Soru : Peygamber Efendimiz (sav) zamanında Mahzumoğulları kabilesinden Fatıma adında bir kadın hırsızlık yapmış ve suçu kesinleşmişti. Kadının cezalandırılmasını istemeyen yakınları ve bazı kişiler, bu iş için bir çare düşünmeye başladılar. Onlar, Allah Resulü’ne (sav) müracaat edip ondan, kadının cezalandırılmamasını talep etmeye karar verdiler. Ancak bunu söylemek cesaret isterdi. Kim yapacaktı bu işi? Düşünüp taşındılar, en sonunda, “Bu iş için en uygun kişi Resulullah’ın (sav) çok sevdiği Üsame b. Zeyd’dir. Allah Resulü (sav) onun dediğini dikkate alır, onu kırmaz.” diye düşündüler. Durumu Üsame’ye (ra) anlattılar ve ondan, kadının cezalandırılmaması için Peygamberimizden (sav) ricada bulunmasını istediler. Üsame (ra), durumu Peygamber Efendimiz’e (sav) aktardı. Hz. Peygamber (sav) bu duruma çok kızdı. “Allah’ın kesin hüküm verdiği bir hususta şefaat mi talep ediyorsun?” dedi. Bunun ardından da şöyle hitap buyurdu: “Sizden öncekilerin helak olmasına sebep olan şey şudur: Onlar, içlerinden şerefli ve güçlü biri hırsızlık yaptığı zaman ona ceza vermezlerdi. Aralarından zayıf ve güçsüz biri hırsızlık edince de derhâl ona ceza verirlerdi...” buyurarak Müslümanları açık bir dille uyardı. (Buhari, el-Câmiu’s-Sahih, Enbiyâ, 54, Hudûd, 11,12.) Yukarıdaki olaydan hangi ilke ve değerleri çıkarabiliriz? Arkadaşlarınızla konuşup belirleyiniz.

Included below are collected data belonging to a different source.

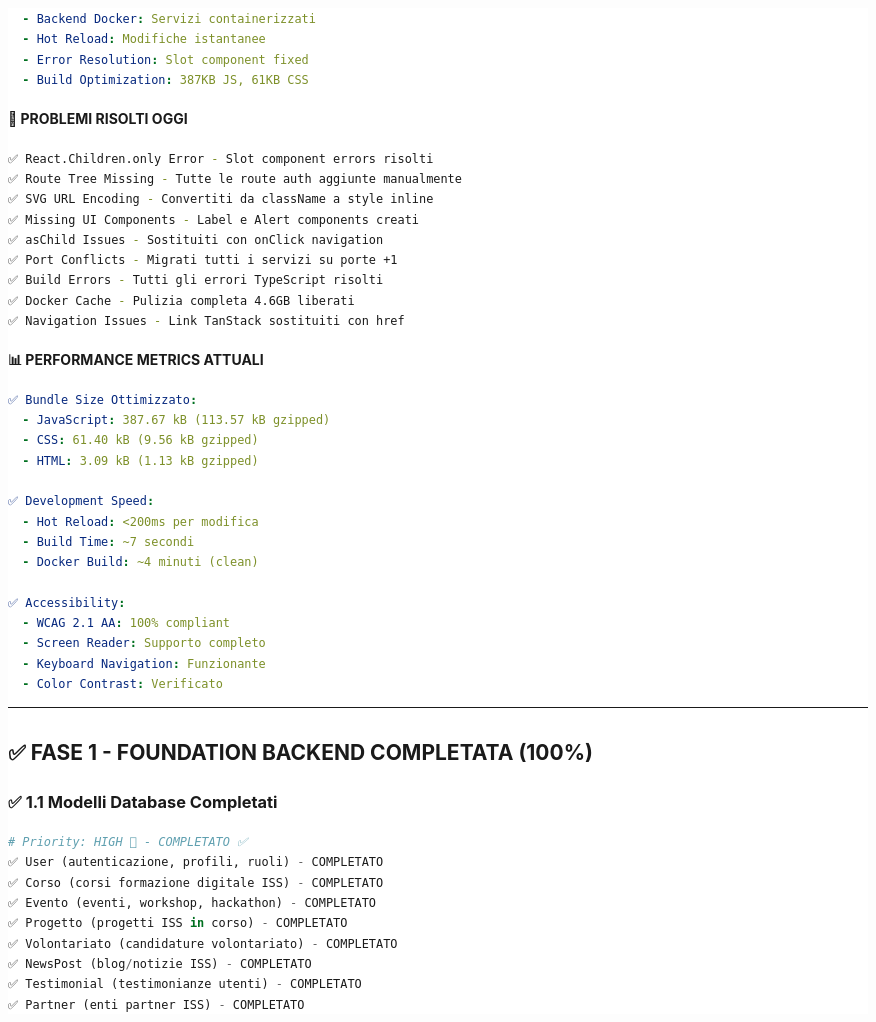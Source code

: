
 ```yaml
  - Backend Docker: Servizi containerizzati
  - Hot Reload: Modifiche istantanee
  - Error Resolution: Slot component fixed
  - Build Optimization: 387KB JS, 61KB CSS
```

#### **🔧 PROBLEMI RISOLTI OGGI**
```bash
✅ React.Children.only Error - Slot component errors risolti
✅ Route Tree Missing - Tutte le route auth aggiunte manualmente
✅ SVG URL Encoding - Convertiti da className a style inline
✅ Missing UI Components - Label e Alert components creati
✅ asChild Issues - Sostituiti con onClick navigation
✅ Port Conflicts - Migrati tutti i servizi su porte +1
✅ Build Errors - Tutti gli errori TypeScript risolti
✅ Docker Cache - Pulizia completa 4.6GB liberati
✅ Navigation Issues - Link TanStack sostituiti con href
```

#### **📊 PERFORMANCE METRICS ATTUALI**
```yaml
✅ Bundle Size Ottimizzato:
  - JavaScript: 387.67 kB (113.57 kB gzipped)
  - CSS: 61.40 kB (9.56 kB gzipped)
  - HTML: 3.09 kB (1.13 kB gzipped)

✅ Development Speed:
  - Hot Reload: <200ms per modifica
  - Build Time: ~7 secondi
  - Docker Build: ~4 minuti (clean)

✅ Accessibility:
  - WCAG 2.1 AA: 100% compliant
  - Screen Reader: Supporto completo
  - Keyboard Navigation: Funzionante
  - Color Contrast: Verificato
```

---

## ✅ **FASE 1 - FOUNDATION BACKEND COMPLETATA (100%)**

### ✅ **1.1 Modelli Database Completati**
```python
# Priority: HIGH 🔴 - COMPLETATO ✅
✅ User (autenticazione, profili, ruoli) - COMPLETATO
✅ Corso (corsi formazione digitale ISS) - COMPLETATO
✅ Evento (eventi, workshop, hackathon) - COMPLETATO
✅ Progetto (progetti ISS in corso) - COMPLETATO
✅ Volontariato (candidature volontariato) - COMPLETATO
✅ NewsPost (blog/notizie ISS) - COMPLETATO
✅ Testimonial (testimonianze utenti) - COMPLETATO
✅ Partner (enti partner ISS) - COMPLETATO
```
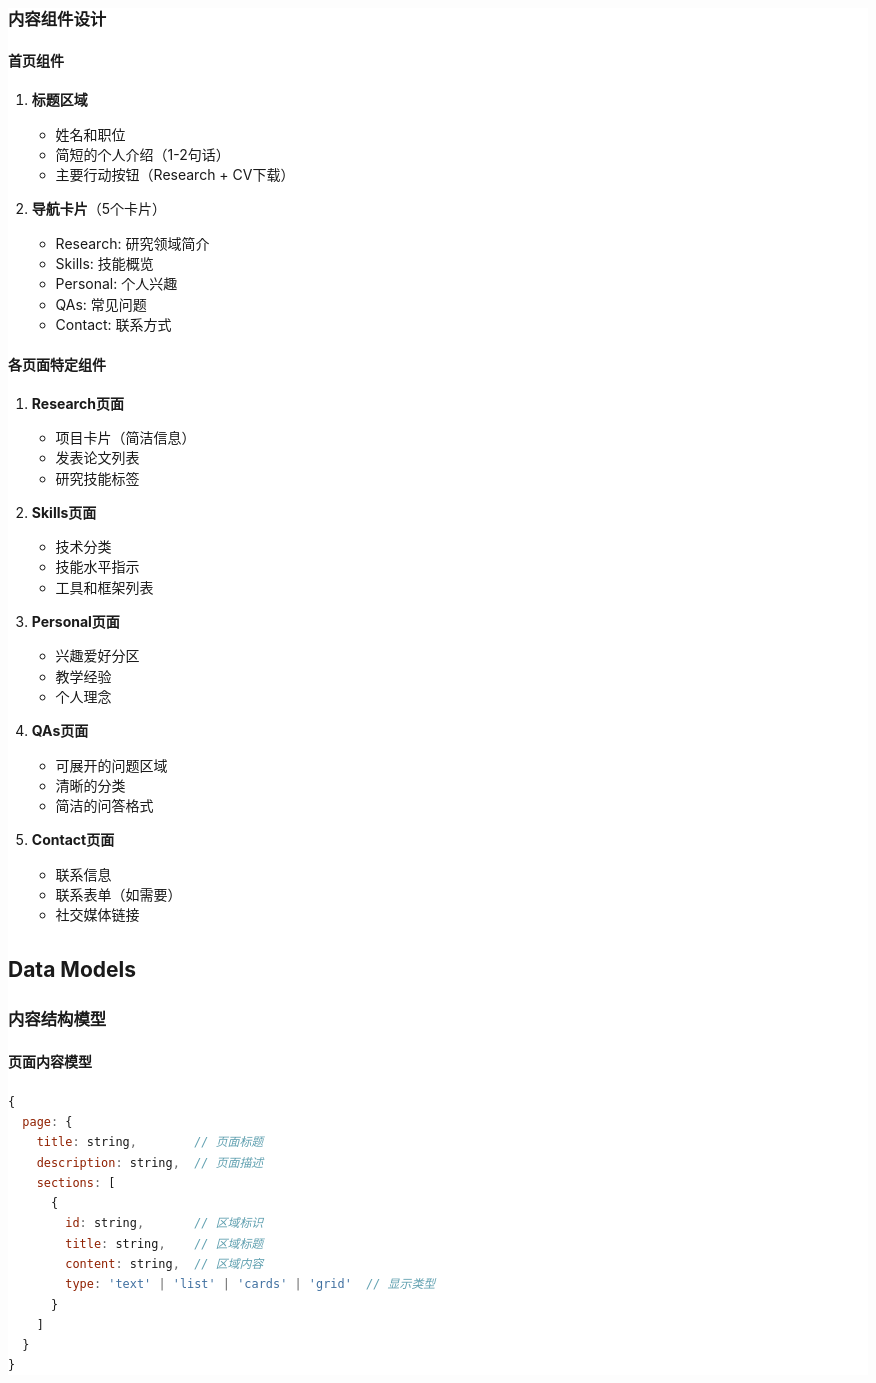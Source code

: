 ### 内容组件设计

#### 首页组件
1. **标题区域**
   - 姓名和职位
   - 简短的个人介绍（1-2句话）
   - 主要行动按钮（Research + CV下载）

2. **导航卡片**（5个卡片）
   - Research: 研究领域简介
   - Skills: 技能概览
   - Personal: 个人兴趣
   - QAs: 常见问题
   - Contact: 联系方式

#### 各页面特定组件
1. **Research页面**
   - 项目卡片（简洁信息）
   - 发表论文列表
   - 研究技能标签

2. **Skills页面**
   - 技术分类
   - 技能水平指示
   - 工具和框架列表

3. **Personal页面**
   - 兴趣爱好分区
   - 教学经验
   - 个人理念

4. **QAs页面**
   - 可展开的问题区域
   - 清晰的分类
   - 简洁的问答格式

5. **Contact页面**
   - 联系信息
   - 联系表单（如需要）
   - 社交媒体链接

## Data Models

### 内容结构模型

#### 页面内容模型
```javascript
{
  page: {
    title: string,        // 页面标题
    description: string,  // 页面描述
    sections: [
      {
        id: string,       // 区域标识
        title: string,    // 区域标题
        content: string,  // 区域内容
        type: 'text' | 'list' | 'cards' | 'grid'  // 显示类型
      }
    ]
  }
}
```
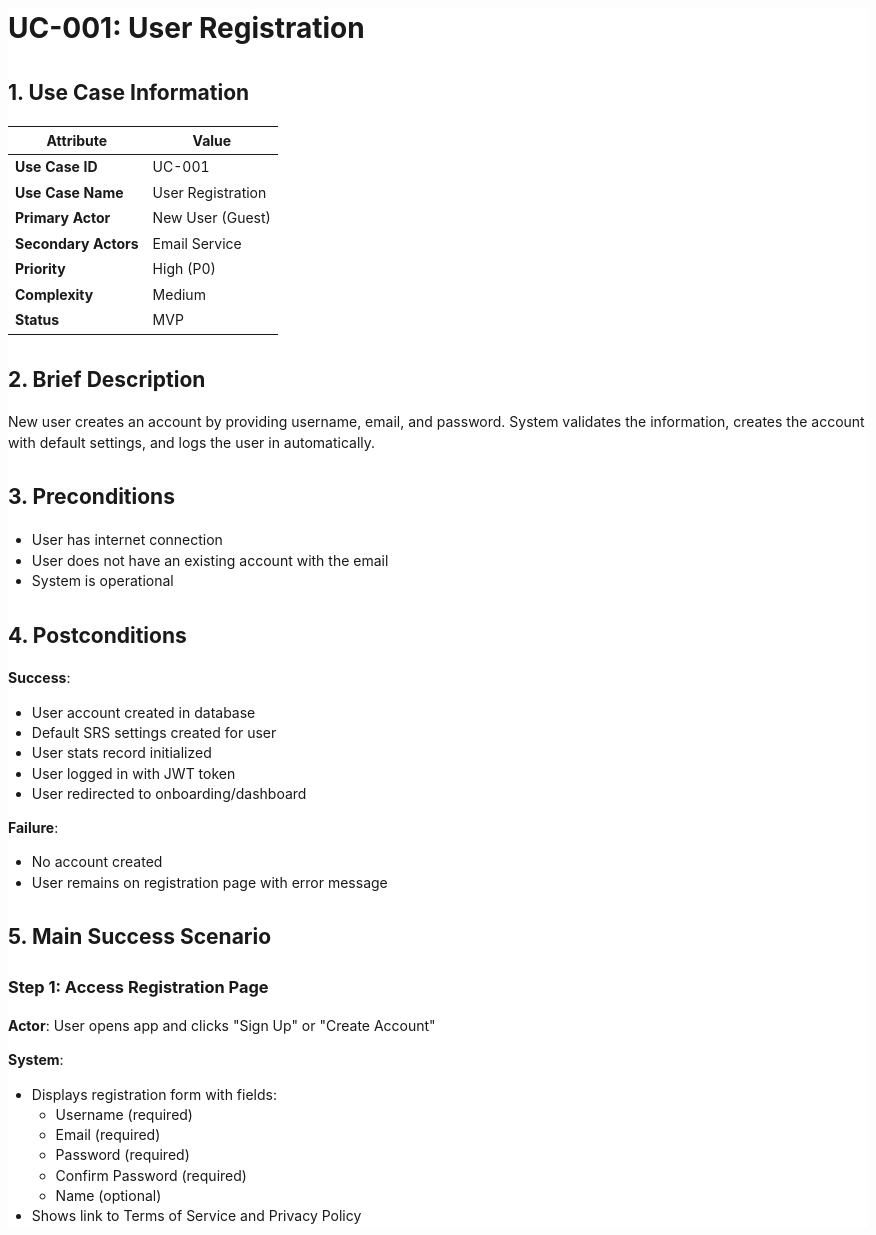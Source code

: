 # UC-001: User Registration

## 1. Use Case Information

| Attribute | Value |
|-----------|-------|
| **Use Case ID** | UC-001 |
| **Use Case Name** | User Registration |
| **Primary Actor** | New User (Guest) |
| **Secondary Actors** | Email Service |
| **Priority** | High (P0) |
| **Complexity** | Medium |
| **Status** | MVP |

## 2. Brief Description

New user creates an account by providing username, email, and password. System validates the information, creates the account with default settings, and logs the user in automatically.

## 3. Preconditions

- User has internet connection
- User does not have an existing account with the email
- System is operational

## 4. Postconditions

**Success**:
- User account created in database
- Default SRS settings created for user
- User stats record initialized
- User logged in with JWT token
- User redirected to onboarding/dashboard

**Failure**:
- No account created
- User remains on registration page with error message

## 5. Main Success Scenario

### Step 1: Access Registration Page
**Actor**: User opens app and clicks "Sign Up" or "Create Account"

**System**:
- Displays registration form with fields:
  - Username (required)
  - Email (required)
  - Password (required)
  - Confirm Password (required)
  - Name (optional)
- Shows link to Terms of Service and Privacy Policy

Ödev cevabı kısaca : Bu olaydan adalet, eşitlik ve hukukun üstünlüğü gibi önemli ilkeler çıkarılabilir. Peygamber Efendimiz (s.a.v.), suç işleyen kişi kim olursa olsun, hukukun herkes için eşit uygulanması gerektiğini vurgulamıştır.
Hukukun Üstünlüğü ve Adaletin Evrenselliği Üzerine Bir Öykü
Peygamber Efendimiz’in (s.a.v.) bu olaydaki tepkisi, İslam’da adaletin herkes için eşit olduğunu ve kimsenin ayrıcalıklı bir muameleye tabi tutulamayacağını göstermektedir. Çıkarılabilecek ilkeler ve değerler şunlardır:
Adaletin Evrenselliği: Suç işleyen kişi, toplumsal statüsüne bakılmaksızın adaletle yargılanmalıdır. Güçlüler ve zayıflar arasında bir ayrım yapılması, toplumu bozar ve adaletsizliklere yol açar.
Hukukun Üstünlüğü: Allah’ın hükümleri ve adalet ilkeleri, bireysel çıkarların ve duygusal bağların önüne geçmelidir. Kanunlar herkese eşit uygulanmalıdır.
Eşitlik İlkesi: Toplumda herkes aynı haklara sahiptir ve aynı sorumlulukları taşır. Kimse, statüsü veya gücü nedeniyle ayrıcalıklı olamaz.
Toplumun Huzuru ve Güveni: Adaletin sağlanması, toplumsal düzenin korunması ve bireyler arasında güvenin tesisi için hayati öneme sahiptir.
Bu olay, adaletin kişisel çıkarların veya statülerin üzerinde olduğunu ve toplumsal düzenin ancak adaletle sağlanabileceğini açıkça ortaya koymaktadır.